Le régime juridique distingue 4 types d'informations:
- Un écrit signé. Il est auto-suffisant.
- Un commencement de preuve : Il est insuffisante à lui seul, mais peut se combiner avec d'autres information concordantes pour former un ensemble suffisant.
- Une information qui n'a aucune valeur probante, car elle n'est pas en lien avec l'affaire ou car celui qui s'en prévaut se l'ait constitué lui même.
- Une information qui a été obtenue de manière déloyale. Dans certains cas, elle sera écartée. Dans d'autres, elle peut être retenue, mais sous certaines conditions.
le mode de preuve plus souple dans les petites affaires
Si l'enjeu de l'information est inférieur à 1500 euros, le régime de la preuve est alors moins exigeant.
On considère que ce genre de somme a moins de chance d'avoir été établi par écrit, et que, la gravité étant moindre, on peut penser que la tentation de la fraude sera moins grande et on peut donc se tourner sur des informations légèrement moins fiables.
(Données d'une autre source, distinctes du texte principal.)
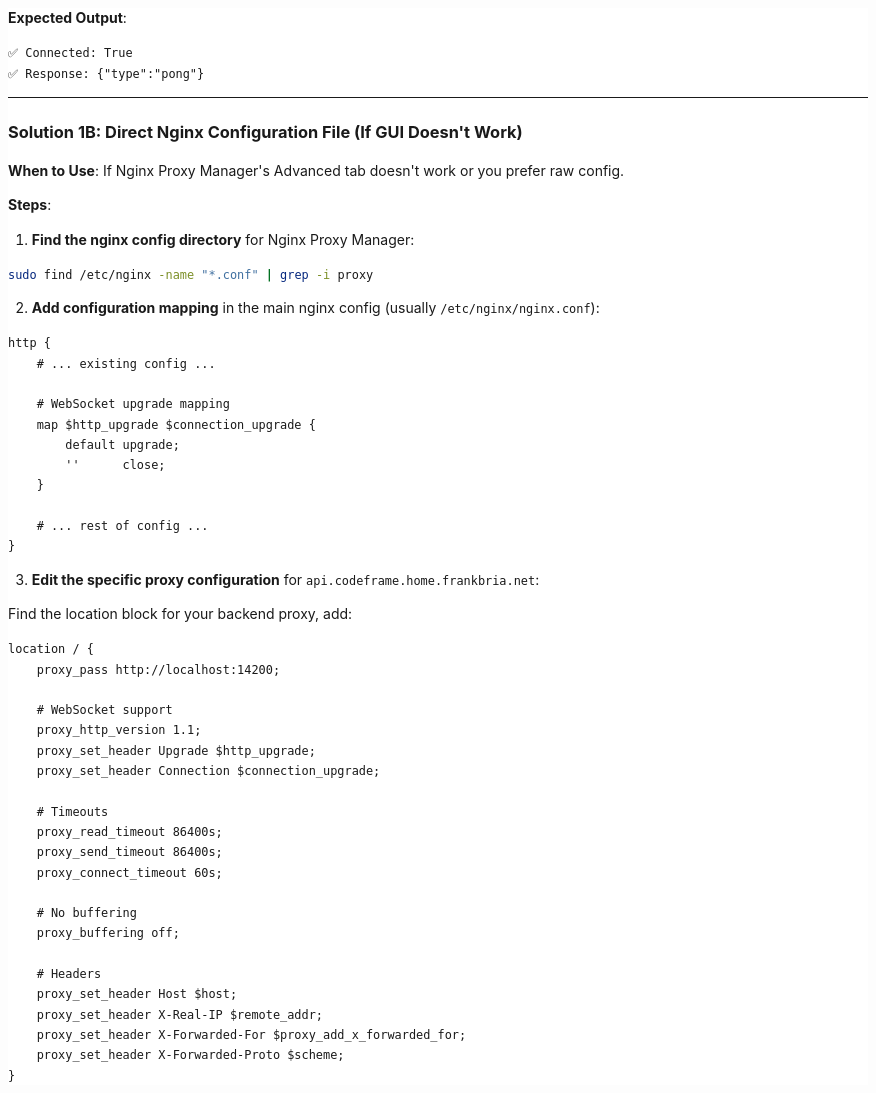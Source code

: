 **Expected Output**:
```
✅ Connected: True
✅ Response: {"type":"pong"}
```

---

### Solution 1B: Direct Nginx Configuration File (If GUI Doesn't Work)

**When to Use**: If Nginx Proxy Manager's Advanced tab doesn't work or you prefer raw config.

**Steps**:

1. **Find the nginx config directory** for Nginx Proxy Manager:
```bash
sudo find /etc/nginx -name "*.conf" | grep -i proxy
```

2. **Add configuration mapping** in the main nginx config (usually `/etc/nginx/nginx.conf`):
```nginx
http {
    # ... existing config ...

    # WebSocket upgrade mapping
    map $http_upgrade $connection_upgrade {
        default upgrade;
        ''      close;
    }

    # ... rest of config ...
}
```

3. **Edit the specific proxy configuration** for `api.codeframe.home.frankbria.net`:

Find the location block for your backend proxy, add:
```nginx
location / {
    proxy_pass http://localhost:14200;

    # WebSocket support
    proxy_http_version 1.1;
    proxy_set_header Upgrade $http_upgrade;
    proxy_set_header Connection $connection_upgrade;

    # Timeouts
    proxy_read_timeout 86400s;
    proxy_send_timeout 86400s;
    proxy_connect_timeout 60s;

    # No buffering
    proxy_buffering off;

    # Headers
    proxy_set_header Host $host;
    proxy_set_header X-Real-IP $remote_addr;
    proxy_set_header X-Forwarded-For $proxy_add_x_forwarded_for;
    proxy_set_header X-Forwarded-Proto $scheme;
}
```
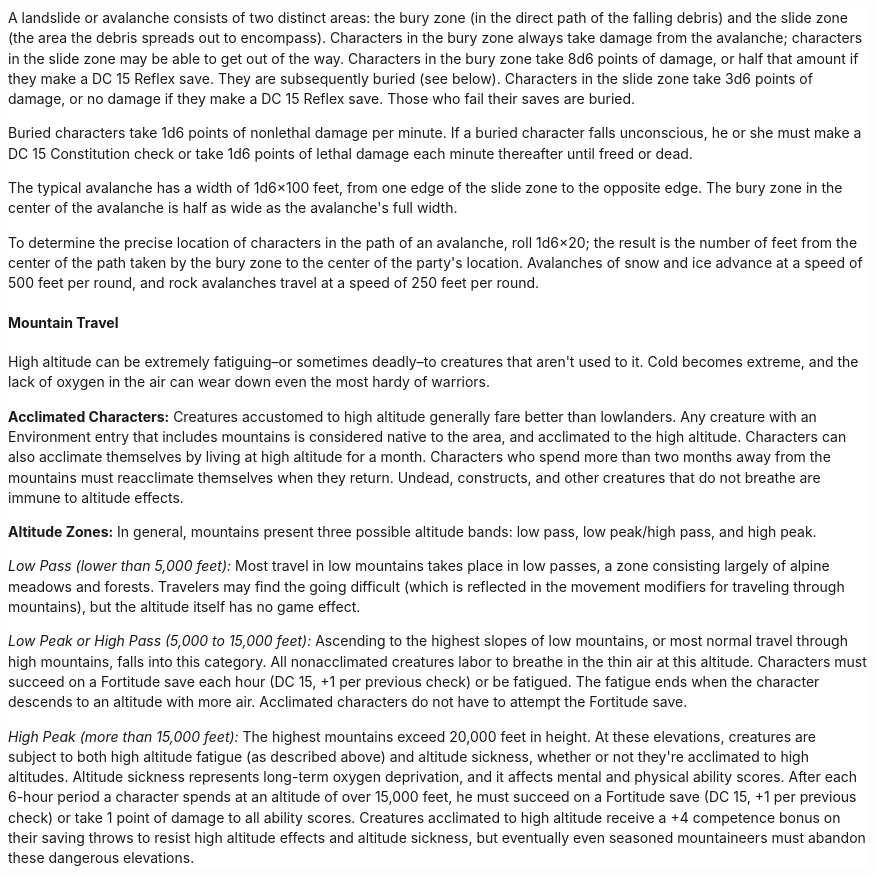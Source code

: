 A landslide or avalanche consists of two distinct areas: the bury zone (in the direct path of the falling debris) and the slide zone (the area the debris spreads out to encompass). Characters in the bury zone always take damage from the avalanche; characters in the slide zone may be able to get out of the way. Characters in the bury zone take 8d6 points of damage, or half that amount if they make a DC 15 Reflex save. They are subsequently buried (see below). Characters in the slide zone take 3d6 points of damage, or no damage if they make a DC 15 Reflex save. Those who fail their saves are buried.

Buried characters take 1d6 points of nonlethal damage per minute. If a buried character falls unconscious, he or she must make a DC 15 Constitution check or take 1d6 points of lethal damage each minute thereafter until freed or dead.

The typical avalanche has a width of 1d6×100 feet, from one edge of the slide zone to the opposite edge. The bury zone in the center of the avalanche is half as wide as the avalanche's full width.

To determine the precise location of characters in the path of an avalanche, roll 1d6×20; the result is the number of feet from the center of the path taken by the bury zone to the center of the party's location. Avalanches of snow and ice advance at a speed of 500 feet per round, and rock avalanches travel at a speed of 250 feet per round.

#### Mountain Travel

High altitude can be extremely fatiguing&ndash;or sometimes deadly&ndash;to creatures that aren't used to it. Cold becomes extreme, and the lack of oxygen in the air can wear down even the most hardy of warriors.

**Acclimated Characters:** Creatures accustomed to high altitude generally fare better than lowlanders. Any creature with an Environment entry that includes mountains is considered native to the area, and acclimated to the high altitude. Characters can also acclimate themselves by living at high altitude for a month. Characters who spend more than two months away from the mountains must reacclimate themselves when they return. Undead, constructs, and other creatures that do not breathe are immune to altitude effects.

**Altitude Zones:** In general, mountains present three possible altitude bands: low pass, low peak/high pass, and high peak.

_Low Pass (lower than 5,000 feet):_ Most travel in low mountains takes place in low passes, a zone consisting largely of alpine meadows and forests. Travelers may find the going difficult (which is reflected in the movement modifiers for traveling through mountains), but the altitude itself has no game effect.

_Low Peak or High Pass (5,000 to 15,000 feet):_ Ascending to the highest slopes of low mountains, or most normal travel through high mountains, falls into this category. All nonacclimated creatures labor to breathe in the thin air at this altitude. Characters must succeed on a Fortitude save each hour (DC 15, +1 per previous check) or be fatigued. The fatigue ends when the character descends to an altitude with more air. Acclimated characters do not have to attempt the Fortitude save.

_High Peak (more than 15,000 feet):_ The highest mountains exceed 20,000 feet in height. At these elevations, creatures are subject to both high altitude fatigue (as described above) and altitude sickness, whether or not they're acclimated to high altitudes. Altitude sickness represents long-term oxygen deprivation, and it affects mental and physical ability scores. After each 6-hour period a character spends at an altitude of over 15,000 feet, he must succeed on a Fortitude save (DC 15, +1 per previous check) or take 1 point of damage to all ability scores. Creatures acclimated to high altitude receive a +4 competence bonus on their saving throws to resist high altitude effects and altitude sickness, but eventually even seasoned mountaineers must abandon these dangerous elevations.

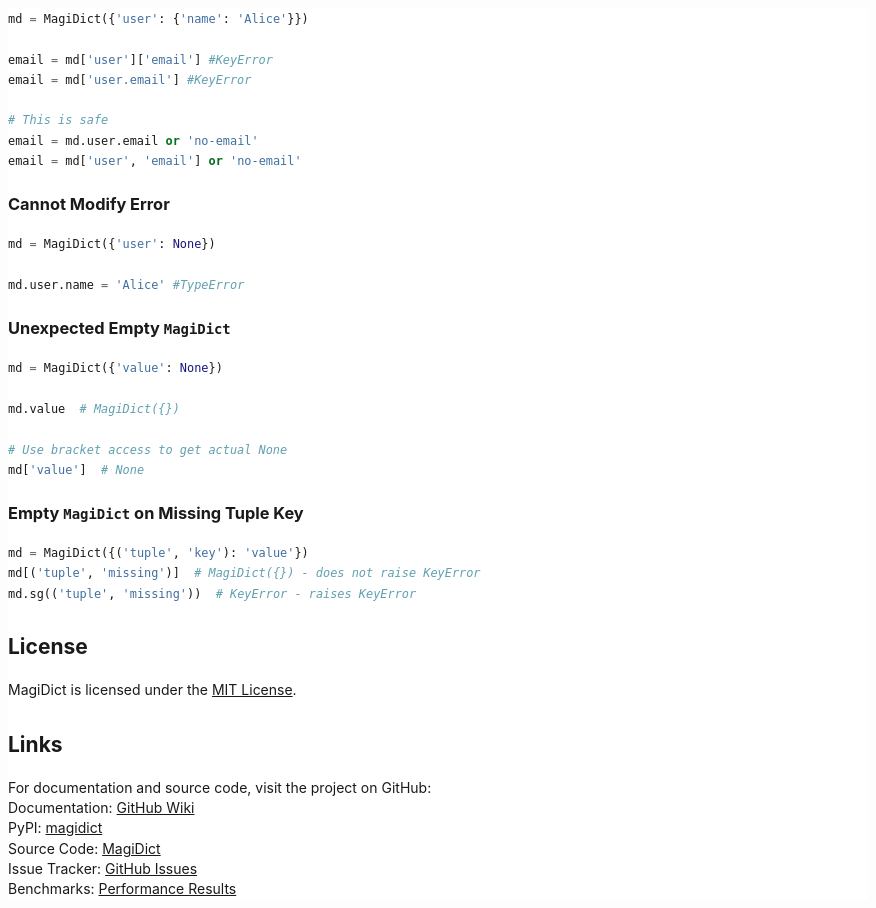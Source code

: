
 ```python
md = MagiDict({'user': {'name': 'Alice'}})

email = md['user']['email'] #KeyError
email = md['user.email'] #KeyError

# This is safe
email = md.user.email or 'no-email'
email = md['user', 'email'] or 'no-email'
```

### Cannot Modify Error

```python
md = MagiDict({'user': None})

md.user.name = 'Alice' #TypeError
```

### Unexpected Empty `MagiDict`

```python
md = MagiDict({'value': None})

md.value  # MagiDict({})

# Use bracket access to get actual None
md['value']  # None
```

### Empty `MagiDict` on Missing Tuple Key

```python
md = MagiDict({('tuple', 'key'): 'value'})
md[('tuple', 'missing')]  # MagiDict({}) - does not raise KeyError
md.sg(('tuple', 'missing'))  # KeyError - raises KeyError
```

## License

MagiDict is licensed under the [MIT License](https://github.com/hristokbonev/MagiDict/blob/main/LICENSE).

## Links

For documentation and source code, visit the project on GitHub: <br>
Documentation: [GitHub Wiki](https://github.com/hristokbonev/MagiDict/wiki)<br>
PyPI: [magidict](https://pypi.org/project/magidict/)<br>
Source Code: [MagiDict](https://github.com/hristokbonev/MagiDict)<br>
Issue Tracker: [GitHub Issues](https://github.com/hristokbonev/MagiDict/issues)<br>
Benchmarks: [Performance Results](https://hristokbonev.github.io/magidict/)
L'information non écrite peut être considérée comme de fiabilité suffisante.
le témoignage
Le cas échéant, on supplante l'absence d'écrit signé par le témoignage : le fait pour une personne de dire ce qu'elle pense être la vérité.
Pour décourager le mensonge, on requiert que le témoignage soit fait sous forme de serment lorsqu'il est oral. La sanction d'un mensonge sous serment est un délit. Mais le témoignage peut se faire aussi par écrit sous la forme d'une attestation. Dans ce cas là, il ne s'agit pas d'un serment. Mais il est quand même prévu une peine.
Si le fait d'aller témoigner en justice était facultatif, il serait difficile de convaincre les personnes de le faire. Par conséquent et pour éviter des attentes et des absences, le témoignage peut être obligatoire.
On présume que la personne est de bonne foi, on ne présume pas le délit. Par conséquent, on peut faire témoigner des personnes très proches de celle qui a un intérêt en jeu dans le procès, il suffit qu'elle déclare clairement ce lien.
Mais a contrario, les personnes très proches peuvent s'abstenir de témoigner et cela sans risquer la peine prévue normalement. En effet, cela pourrait porter atteinte à l'intérêt de leur famille et créer un préjudice réel : on n'oblige pas un parent à dénoncer son fils, au risque de pousser au mensonge sous serment.
Mais le fait de refuser de témoigner emportera tout de même des conséquences. Cela constituera un indice qui pourra faire pencher la balance en faveur ou en défaveur d'une partie.
le témoignage des mineurs
Les mineurs peuvent être entendus, mais ne peuvent pas le faire sous serment. Mais on interdit à un parent de demander à son enfant de venir témoigner contre son autre parent au cours d'un divorce: cela aurait pour but de créer des tension entre l'enfant et un autre parent au service du premier parent.
Par conséquent, il est interdit de demander le témoignage d'un enfant au sujet d'une procédure de divorce. L'enfant n'aura donc pas à faire le choix entre aider un parent ou le mettre à dos.
Celui qui demande le témoignage peut soit être une partie, soit le juge lui même. Le témoignage participe à l'instruction du dossier.